Now we are told that there must be a "combing out" of the various munition and other factories to obtain the young men, while the fact that the "combing" process has been steadily, if quietly, carried on for months is coolly ignored. The result here, if munition work is to be carried on at its present pressure, will be exceedingly small.

It is in this dilemma that the turn is made to Ireland. This looks surprisingly hopeful. For generations Ireland has been a nation of women, children and old people. The young, vigorous manhood has been compelled to emigrate because of the impossibility of obtaining a livelihood in Ireland.

With a population, at the last census, of about 4,300,000 in the whole country ; with an unduly large proportion of this number consisting of non-military material ; with over 150,000 of its manhood already in the Army, we can see what a rich reservoir is here to make up what is so sweetly termed "the wastage."

The difficulties already existing in Ireland, coupled with the feelings engendered by the ruthless use of the military both during and since the futile "rebellion," would seem to make the game scarcely worth the candle. But, apparently, there are other reasons at work, and if one may take certain indications, it has -already been decided to apply conscription there. The "Daily Mail" howls for it. The Nationalist Party howls against it. In such a situation the position of a third section is a useful guide.

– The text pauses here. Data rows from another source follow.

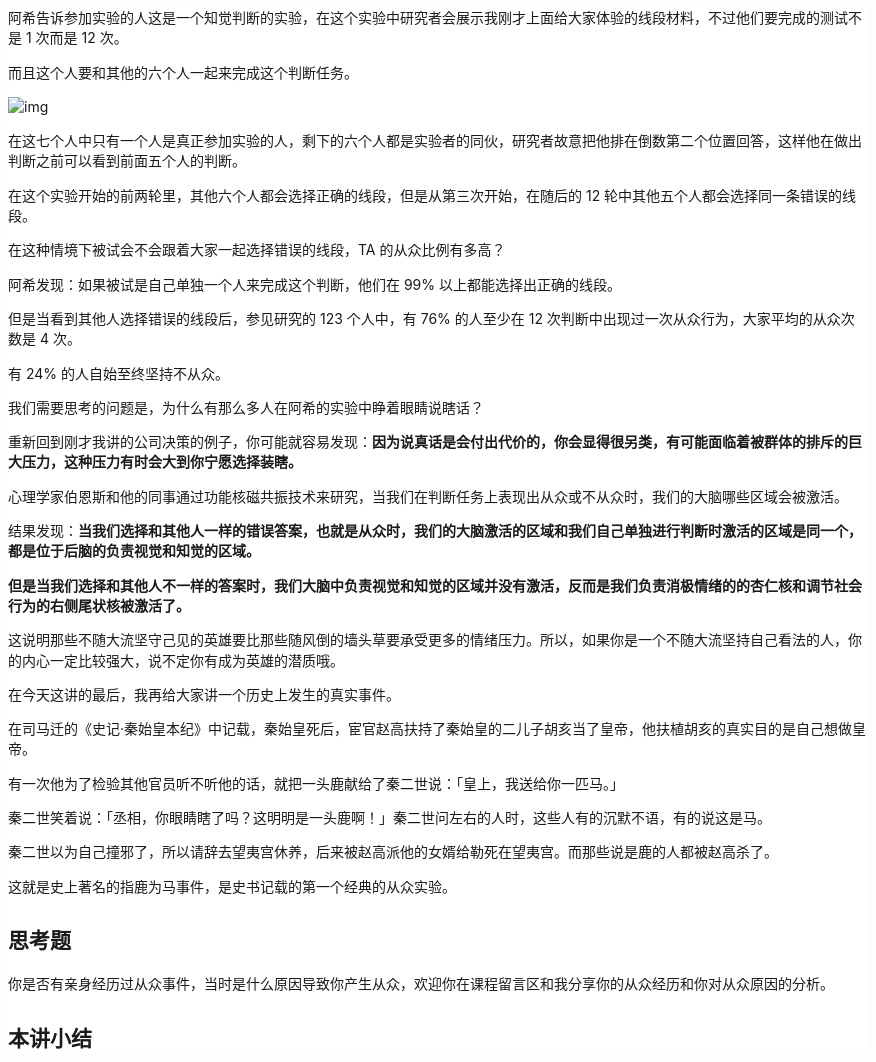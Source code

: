 
阿希告诉参加实验的人这是一个知觉判断的实验，在这个实验中研究者会展示我刚才上面给大家体验的线段材料，不过他们要完成的测试不是 1 次而是 12 次。 


而且这个人要和其他的六个人一起来完成这个判断任务。


![img](https://pic1.zhimg.com/v2-f3c876271e6ab9305976f905e78d57ae.webp)

在这七个人中只有一个人是真正参加实验的人，剩下的六个人都是实验者的同伙，研究者故意把他排在倒数第二个位置回答，这样他在做出判断之前可以看到前面五个人的判断。


在这个实验开始的前两轮里，其他六个人都会选择正确的线段，但是从第三次开始，在随后的 12 轮中其他五个人都会选择同一条错误的线段。


在这种情境下被试会不会跟着大家一起选择错误的线段，TA 的从众比例有多高？


阿希发现：如果被试是自己单独一个人来完成这个判断，他们在 99% 以上都能选择出正确的线段。


但是当看到其他人选择错误的线段后，参见研究的 123 个人中，有 76% 的人至少在 12 次判断中出现过一次从众行为，大家平均的从众次数是 4 次。


有 24% 的人自始至终坚持不从众。


我们需要思考的问题是，为什么有那么多人在阿希的实验中睁着眼睛说瞎话？


重新回到刚才我讲的公司决策的例子，你可能就容易发现：**因为说真话是会付出代价的，你会显得很另类，有可能面临着被群体的排斥的巨大压力，这种压力有时会大到你宁愿选择装瞎。**


心理学家伯恩斯和他的同事通过功能核磁共振技术来研究，当我们在判断任务上表现出从众或不从众时，我们的大脑哪些区域会被激活。


结果发现：**当我们选择和其他人一样的错误答案，也就是从众时，我们的大脑激活的区域和我们自己单独进行判断时激活的区域是同一个，都是位于后脑的负责视觉和知觉的区域。**


**但是当我们选择和其他人不一样的答案时，我们大脑中负责视觉和知觉的区域并没有激活，反而是我们负责消极情绪的的杏仁核和调节社会行为的右侧尾状核被激活了。**


这说明那些不随大流坚守己见的英雄要比那些随风倒的墙头草要承受更多的情绪压力。所以，如果你是一个不随大流坚持自己看法的人，你的内心一定比较强大，说不定你有成为英雄的潜质哦。


在今天这讲的最后，我再给大家讲一个历史上发生的真实事件。


在司马迁的《史记·秦始皇本纪》中记载，秦始皇死后，宦官赵高扶持了秦始皇的二儿子胡亥当了皇帝，他扶植胡亥的真实目的是自己想做皇帝。


有一次他为了检验其他官员听不听他的话，就把一头鹿献给了秦二世说：「皇上，我送给你一匹马。」 


秦二世笑着说：「丞相，你眼睛瞎了吗？这明明是一头鹿啊！」秦二世问左右的人时，这些人有的沉默不语，有的说这是马。 


秦二世以为自己撞邪了，所以请辞去望夷宫休养，后来被赵高派他的女婿给勒死在望夷宫。而那些说是鹿的人都被赵高杀了。


这就是史上著名的指鹿为马事件，是史书记载的第一个经典的从众实验。


**思考题**
-------


你是否有亲身经历过从众事件，当时是什么原因导致你产生从众，欢迎你在课程留言区和我分享你的从众经历和你对从众原因的分析。


**本讲小结**
--------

When conscription was being brought forward as "practical politics" in Great Britain the "Daily Chronicle" claimed it would never be applied here. For answer to this, as Sir Christopher Wren says in another connection, "look around." Now the same paper states it is estimated that 150,000 men could be obtained from Ireland, which "is a very respectable total." But it goes on to. state "No man with any real knowledge of Ireland or any experience of its government would ever dream of applying conscription to that country," and later on we are told " Even were it carried . . . it could never be worked." ("Daily Chronicle," 14.10.1916.) In the light of previous experience this looks ominous—for Ireland. It looks as though the "deal" has already been arranged .and the shrieking of the Nationalists and the "never" of the "Daily Chronicle" are mere window dressing exhibitions preparatory to the complete swallowing of the pill.

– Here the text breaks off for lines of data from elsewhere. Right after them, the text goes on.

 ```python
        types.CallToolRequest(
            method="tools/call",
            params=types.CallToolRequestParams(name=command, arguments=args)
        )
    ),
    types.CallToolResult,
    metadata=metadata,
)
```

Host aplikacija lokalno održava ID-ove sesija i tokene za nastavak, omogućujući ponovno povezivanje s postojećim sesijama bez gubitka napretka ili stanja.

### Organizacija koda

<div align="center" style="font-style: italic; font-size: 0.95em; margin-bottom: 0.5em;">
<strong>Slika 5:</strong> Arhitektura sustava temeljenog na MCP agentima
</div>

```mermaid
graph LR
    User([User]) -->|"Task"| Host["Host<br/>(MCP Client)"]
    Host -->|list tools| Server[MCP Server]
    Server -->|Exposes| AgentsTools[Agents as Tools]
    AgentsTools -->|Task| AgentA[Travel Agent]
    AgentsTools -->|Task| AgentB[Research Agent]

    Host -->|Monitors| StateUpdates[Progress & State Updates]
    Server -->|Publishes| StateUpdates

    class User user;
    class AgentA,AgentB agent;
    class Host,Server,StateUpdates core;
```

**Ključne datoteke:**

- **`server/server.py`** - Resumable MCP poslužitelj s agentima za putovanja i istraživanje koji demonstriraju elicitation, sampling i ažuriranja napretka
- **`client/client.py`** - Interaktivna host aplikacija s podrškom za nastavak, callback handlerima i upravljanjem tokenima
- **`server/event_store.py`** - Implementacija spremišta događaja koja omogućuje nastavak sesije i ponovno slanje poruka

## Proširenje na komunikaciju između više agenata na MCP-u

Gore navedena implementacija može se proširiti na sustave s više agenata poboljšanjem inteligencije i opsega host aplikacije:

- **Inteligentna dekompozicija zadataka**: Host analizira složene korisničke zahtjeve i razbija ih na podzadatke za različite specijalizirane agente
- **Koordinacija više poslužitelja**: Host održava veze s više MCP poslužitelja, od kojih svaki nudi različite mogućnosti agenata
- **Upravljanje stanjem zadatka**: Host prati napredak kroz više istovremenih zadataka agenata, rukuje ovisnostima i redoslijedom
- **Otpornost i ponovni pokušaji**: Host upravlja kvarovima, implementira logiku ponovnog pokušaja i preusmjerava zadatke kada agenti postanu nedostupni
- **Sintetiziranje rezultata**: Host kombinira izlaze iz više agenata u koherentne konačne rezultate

To complete the parallel it is suggested that a "Derby Scheme" be started in Ireland. This, of course, would be a "failure" just as it was here. Indeed, many complaints have already been made that Irishmen, joining the army on purpose to enter Irish regiments, have been placed in English, Scotch or Welsh regiments much against their will. Then the authorities complain that "Irishmen are not filling up the Irish regiments " ! When the proposed "Derby Scheme" has "failed" sufficiently this "failure" will be used as one of the reasons for conscription as it was here. Just as Asquith deceived and swindled the workers here with his "promises" and "pledges" so the Irish workers will be swindled by Redmond and Carson.

While the results in men would be small, relative to the supposed requirements of the Army, the effect would be, practically, to impose martial law in Ireland as in reality it already exists here, though not in official terms. This enables the ruling class to carry out their wishes ruthlessly and rapidly in any direction they desire while apparently observing the usual constitutional forms. That it "never could be worked," as the "Daily Chronicle" states, is mere nonsense, for though forceful resistance might hinder and bother the authorities for a short time, ultimately it would be quite futile as the last experience of this method has shown.

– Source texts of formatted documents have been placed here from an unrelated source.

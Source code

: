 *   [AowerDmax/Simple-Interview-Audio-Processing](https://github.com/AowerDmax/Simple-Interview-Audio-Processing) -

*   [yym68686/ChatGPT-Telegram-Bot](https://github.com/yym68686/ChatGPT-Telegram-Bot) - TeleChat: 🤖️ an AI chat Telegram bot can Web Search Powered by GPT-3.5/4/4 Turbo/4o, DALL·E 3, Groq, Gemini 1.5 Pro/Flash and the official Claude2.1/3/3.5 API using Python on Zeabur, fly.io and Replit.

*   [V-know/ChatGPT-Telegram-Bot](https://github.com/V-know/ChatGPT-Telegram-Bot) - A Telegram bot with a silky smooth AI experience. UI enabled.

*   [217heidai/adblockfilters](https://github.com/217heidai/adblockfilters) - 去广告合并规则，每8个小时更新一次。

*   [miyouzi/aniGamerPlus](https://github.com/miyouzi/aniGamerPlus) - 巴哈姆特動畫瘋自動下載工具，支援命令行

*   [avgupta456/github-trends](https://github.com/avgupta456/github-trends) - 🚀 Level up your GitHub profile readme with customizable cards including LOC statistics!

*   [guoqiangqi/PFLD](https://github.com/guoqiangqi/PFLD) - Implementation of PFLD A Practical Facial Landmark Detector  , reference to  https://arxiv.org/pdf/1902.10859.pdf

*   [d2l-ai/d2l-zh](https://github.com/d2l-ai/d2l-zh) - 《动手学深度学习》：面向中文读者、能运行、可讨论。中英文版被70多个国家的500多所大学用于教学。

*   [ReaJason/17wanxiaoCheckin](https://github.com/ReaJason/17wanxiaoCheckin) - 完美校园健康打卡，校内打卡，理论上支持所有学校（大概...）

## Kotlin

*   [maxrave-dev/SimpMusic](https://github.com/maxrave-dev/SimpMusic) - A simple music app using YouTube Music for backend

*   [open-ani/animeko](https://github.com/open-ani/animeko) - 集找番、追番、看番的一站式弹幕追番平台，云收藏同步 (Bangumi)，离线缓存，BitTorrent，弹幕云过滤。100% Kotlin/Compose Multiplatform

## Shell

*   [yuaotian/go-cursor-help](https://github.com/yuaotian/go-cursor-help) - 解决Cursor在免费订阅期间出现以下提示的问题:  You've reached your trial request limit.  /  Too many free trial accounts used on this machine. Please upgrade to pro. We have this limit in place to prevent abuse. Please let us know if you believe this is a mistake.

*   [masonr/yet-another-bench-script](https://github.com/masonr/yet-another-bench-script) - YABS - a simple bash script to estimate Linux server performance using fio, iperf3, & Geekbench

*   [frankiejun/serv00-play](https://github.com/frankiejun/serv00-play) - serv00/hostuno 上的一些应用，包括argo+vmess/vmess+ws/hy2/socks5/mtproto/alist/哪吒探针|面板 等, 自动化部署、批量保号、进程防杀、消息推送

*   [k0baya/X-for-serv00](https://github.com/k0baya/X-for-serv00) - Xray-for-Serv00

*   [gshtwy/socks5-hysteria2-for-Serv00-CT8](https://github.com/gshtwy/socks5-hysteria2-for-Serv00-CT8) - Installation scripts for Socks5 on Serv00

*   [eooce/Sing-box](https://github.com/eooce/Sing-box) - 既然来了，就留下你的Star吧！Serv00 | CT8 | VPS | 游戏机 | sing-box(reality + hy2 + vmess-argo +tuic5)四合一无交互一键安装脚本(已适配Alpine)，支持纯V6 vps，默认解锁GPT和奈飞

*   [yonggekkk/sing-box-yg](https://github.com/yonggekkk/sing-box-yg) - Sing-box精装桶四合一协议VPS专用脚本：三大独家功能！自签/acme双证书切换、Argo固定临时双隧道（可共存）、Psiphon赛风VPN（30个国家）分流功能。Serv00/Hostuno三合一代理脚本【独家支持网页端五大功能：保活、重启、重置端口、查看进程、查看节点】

Not until the working class in Ireland clearly grip the essential fact that they are slaves to the master class no matter what nationality these latter may be ; fully realise that such slavery is confined within no national boundary but is world wide; throw off the mental shackles of either "nationalism" or "religion," and join hands with their fellow workers the world over to abolish capitalism - the cause of modern wars—not until then will they be free from oppression and tyranny and be able to enjoy the results of their efforts applied to Nature's resources.

J. F.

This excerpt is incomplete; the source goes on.